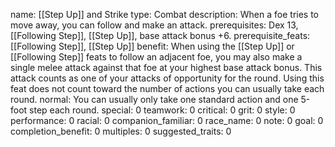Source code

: name: [[Step Up]] and Strike
type: Combat
description: When a foe tries to move away, you can follow and make an attack.
prerequisites: Dex 13, [[Following Step]], [[Step Up]], base attack bonus +6.
prerequisite_feats: [[Following Step]], [[Step Up]]
benefit: When using the [[Step Up]] or [[Following Step]] feats to follow an adjacent foe, you may also make a single melee attack against that foe at your highest base attack bonus. This attack counts as one of your attacks of opportunity for the round. Using this feat does not count toward the number of actions you can usually take each round.
normal: You can usually only take one standard action and one 5-foot step each round.
special: 0
teamwork: 0
critical: 0
grit: 0
style: 0
performance: 0
racial: 0
companion_familiar: 0
race_name: 0
note: 0
goal: 0
completion_benefit: 0
multiples: 0
suggested_traits: 0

══════

● PROBLEM REQUIREMENTS
Everything from the line containing "performance: 0" to the last line of the entries above should be quoted exactly, and only that.

● WRITTEN RESPONSE
performance: 0
racial: 0
companion_familiar: 0
race_name: 0
note: 0
goal: 0
completion_benefit: 0
multiples: 0
suggested_traits: 0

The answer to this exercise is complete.